What you have to do: In your transcription, keep every record exact and leave out the pictures.

Top of Data records

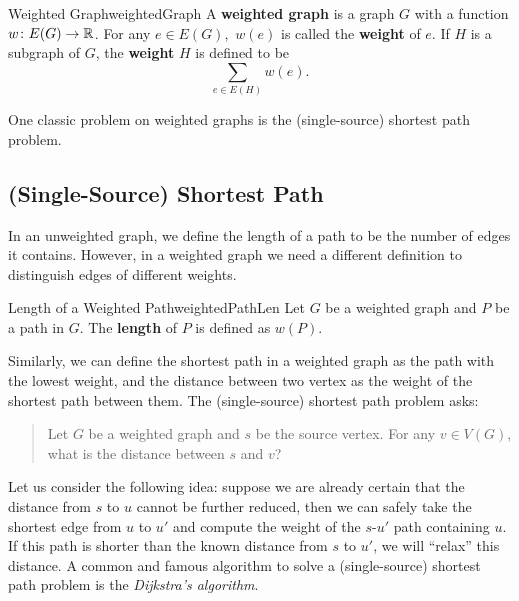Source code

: \documentclass[math]{amznotes}
\theoremstyle{remark}
\begin{document}
\begin{dfnbox}{Weighted Graph}{weightedGraph}
    A {\color{red} \textbf{weighted graph}} is a graph $G$ with a function $w \colon E(G) \to \mathbb{R}$. For any $e \in E(G)$,~$w(e)$ is called the {\color{red} \textbf{weight}} of $e$. If $H$ is a subgraph of $G$, the {\color{red} \textbf{weight}} $H$ is defined to be
    \begin{equation*}
        \sum_{e \in E(H)}w(e).
    \end{equation*}
\end{dfnbox} 
One classic problem on weighted graphs is the (single-source) shortest path problem.
\subsection{(Single-Source) Shortest Path}
In an unweighted graph, we define the length of a path to be the number of edges it contains. However, in a weighted graph we need a different definition to distinguish edges of different weights.
\begin{dfnbox}{Length of a Weighted Path}{weightedPathLen}
    Let $G$ be a weighted graph and $P$ be a path in $G$. The {\color{red} \textbf{length}} of $P$ is defined as $w(P)$.
\end{dfnbox}
Similarly, we can define the shortest path in a weighted graph as the path with the lowest weight, and the distance between two vertex as the weight of the shortest path between them. The (single-source) shortest path problem asks:
\begin{quote}
    Let $G$ be a weighted graph and $s$ be the source vertex. For any $v \in V(G)$, what is the distance between $s$ and $v$?
\end{quote}
Let us consider the following idea: suppose we are already certain that the distance from $s$ to $u$ cannot be further reduced, then we can safely take the shortest edge from $u$ to $u'$ and compute the weight of the $s$-$u'$ path containing $u$. If this path is shorter than the known distance from $s$ to $u'$, we will ``relax'' this distance. A common and famous algorithm to solve a (single-source) shortest path problem is the \textit{Dijkstra's algorithm}.
\end{document}
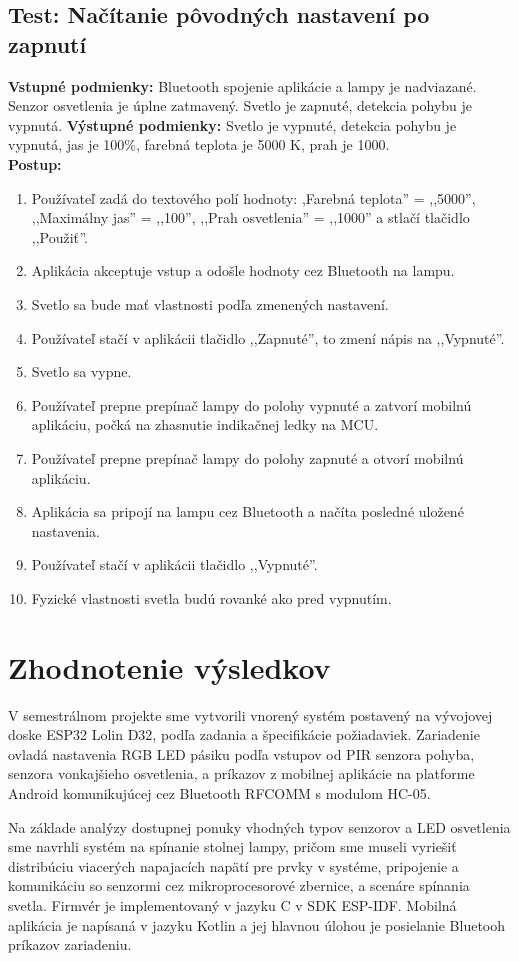 \documentclass[12pt, a4paper]{article}
\begin{document}
\subsection{Test: Načítanie pôvodných nastavení po zapnutí}
\noindent\textbf{Vstupné podmienky:} Bluetooth spojenie aplikácie a lampy je nadviazané. Senzor osvetlenia je úplne zatmavený. Svetlo je zapnuté, detekcia pohybu je vypnutá.
\textbf{Výstupné podmienky:} Svetlo je vypnuté, detekcia pohybu je vypnutá, jas je 100\%, farebná teplota je 5000 K, prah je 1000. \\
\textbf{Postup:}
\begin{enumerate}
\itemsep0pt
\item Používateľ zadá do textového polí hodnoty: ,Farebná teplota'' = ,,5000'', ,,Maximálny jas'' = ,,100'',  ,,Prah osvetlenia'' = ,,1000'' a stlačí tlačidlo ,,Použiť''.
\item Aplikácia akceptuje vstup a odošle hodnoty cez Bluetooth na lampu.
\item Svetlo sa bude mať vlastnosti podľa zmenených nastavení.
\item Používateľ stačí v aplikácii tlačidlo ,,Zapnuté'', to zmení nápis na ,,Vypnuté''.
\item Svetlo sa vypne.
\item Používateľ prepne prepínač lampy do polohy vypnuté a zatvorí mobilnú aplikáciu, počká na zhasnutie indikačnej ledky na MCU.
\item Používateľ prepne prepínač lampy do polohy zapnuté a otvorí mobilnú aplikáciu.
\item Aplikácia sa pripojí na lampu cez Bluetooth a načíta posledné uložené nastavenia. 
\item Používateľ stačí v aplikácii tlačidlo ,,Vypnuté''.
\item Fyzické vlastnosti svetla budú rovanké ako pred vypnutím.
\end{enumerate}

\section{Zhodnotenie výsledkov}
V semestrálnom projekte sme vytvorili vnorený systém postavený na vývojovej doske ESP32 Lolin D32, podľa zadania a špecifikácie požiadaviek. Zariadenie ovladá nastavenia RGB LED pásiku podľa vstupov od PIR senzora pohyba, senzora vonkajšieho osvetlenia, a príkazov z mobilnej aplikácie na platforme Android komunikujúcej cez Bluetooth RFCOMM s modulom HC-05. 

Na základe analýzy dostupnej ponuky vhodných typov senzorov a LED osvetlenia sme navrhli systém na spínanie stolnej lampy, pričom sme museli vyriešiť distribúciu viacerých napajacích napätí pre prvky v systéme, pripojenie a komunikáciu so senzormi cez mikroprocesorové zbernice, a scenáre spínania svetla. Firmvér je implementovaný v jazyku C v SDK ESP-IDF. Mobilná aplikácia je napísaná v jazyku Kotlin a jej hlavnou úlohou je posielanie Bluetooh príkazov zariadeniu. 
\end{document}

Bottom of Data records

Problem solution:
Source code

: \documentclass[math]{amznotes}
\theoremstyle{remark}
\begin{document}
\begin{dfnbox}{Weighted Graph}{weightedGraph}
    A {\color{red} \textbf{weighted graph}} is a graph $G$ with a function $w \colon E(G) \to \mathbb{R}$. For any $e \in E(G)$,~$w(e)$ is called the {\color{red} \textbf{weight}} of $e$. If $H$ is a subgraph of $G$, the {\color{red} \textbf{weight}} $H$ is defined to be
    \begin{equation*}
        \sum_{e \in E(H)}w(e).
    \end{equation*}
\end{dfnbox} 
One classic problem on weighted graphs is the (single-source) shortest path problem.
\subsection{(Single-Source) Shortest Path}
In an unweighted graph, we define the length of a path to be the number of edges it contains. However, in a weighted graph we need a different definition to distinguish edges of different weights.
\begin{dfnbox}{Length of a Weighted Path}{weightedPathLen}
    Let $G$ be a weighted graph and $P$ be a path in $G$. The {\color{red} \textbf{length}} of $P$ is defined as $w(P)$.
\end{dfnbox}
Similarly, we can define the shortest path in a weighted graph as the path with the lowest weight, and the distance between two vertex as the weight of the shortest path between them. The (single-source) shortest path problem asks:
\begin{quote}
    Let $G$ be a weighted graph and $s$ be the source vertex. For any $v \in V(G)$, what is the distance between $s$ and $v$?
\end{quote}
Let us consider the following idea: suppose we are already certain that the distance from $s$ to $u$ cannot be further reduced, then we can safely take the shortest edge from $u$ to $u'$ and compute the weight of the $s$-$u'$ path containing $u$. If this path is shorter than the known distance from $s$ to $u'$, we will ``relax'' this distance. A common and famous algorithm to solve a (single-source) shortest path problem is the \textit{Dijkstra's algorithm}.
\end{document}
 \documentclass[12pt, a4paper]{article}
\begin{document}
\subsection{Test: Načítanie pôvodných nastavení po zapnutí}
\noindent\textbf{Vstupné podmienky:} Bluetooth spojenie aplikácie a lampy je nadviazané. Senzor osvetlenia je úplne zatmavený. Svetlo je zapnuté, detekcia pohybu je vypnutá.
\textbf{Výstupné podmienky:} Svetlo je vypnuté, detekcia pohybu je vypnutá, jas je 100\%, farebná teplota je 5000 K, prah je 1000. \\
\textbf{Postup:}
\begin{enumerate}
\itemsep0pt
\item Používateľ zadá do textového polí hodnoty: ,Farebná teplota'' = ,,5000'', ,,Maximálny jas'' = ,,100'',  ,,Prah osvetlenia'' = ,,1000'' a stlačí tlačidlo ,,Použiť''.
\item Aplikácia akceptuje vstup a odošle hodnoty cez Bluetooth na lampu.
\item Svetlo sa bude mať vlastnosti podľa zmenených nastavení.
\item Používateľ stačí v aplikácii tlačidlo ,,Zapnuté'', to zmení nápis na ,,Vypnuté''.
\item Svetlo sa vypne.
\item Používateľ prepne prepínač lampy do polohy vypnuté a zatvorí mobilnú aplikáciu, počká na zhasnutie indikačnej ledky na MCU.
\item Používateľ prepne prepínač lampy do polohy zapnuté a otvorí mobilnú aplikáciu.
\item Aplikácia sa pripojí na lampu cez Bluetooth a načíta posledné uložené nastavenia. 
\item Používateľ stačí v aplikácii tlačidlo ,,Vypnuté''.
\item Fyzické vlastnosti svetla budú rovanké ako pred vypnutím.
\end{enumerate}

\section{Zhodnotenie výsledkov}
V semestrálnom projekte sme vytvorili vnorený systém postavený na vývojovej doske ESP32 Lolin D32, podľa zadania a špecifikácie požiadaviek. Zariadenie ovladá nastavenia RGB LED pásiku podľa vstupov od PIR senzora pohyba, senzora vonkajšieho osvetlenia, a príkazov z mobilnej aplikácie na platforme Android komunikujúcej cez Bluetooth RFCOMM s modulom HC-05. 

Na základe analýzy dostupnej ponuky vhodných typov senzorov a LED osvetlenia sme navrhli systém na spínanie stolnej lampy, pričom sme museli vyriešiť distribúciu viacerých napajacích napätí pre prvky v systéme, pripojenie a komunikáciu so senzormi cez mikroprocesorové zbernice, a scenáre spínania svetla. Firmvér je implementovaný v jazyku C v SDK ESP-IDF. Mobilná aplikácia je napísaná v jazyku Kotlin a jej hlavnou úlohou je posielanie Bluetooh príkazov zariadeniu. 
\end{document}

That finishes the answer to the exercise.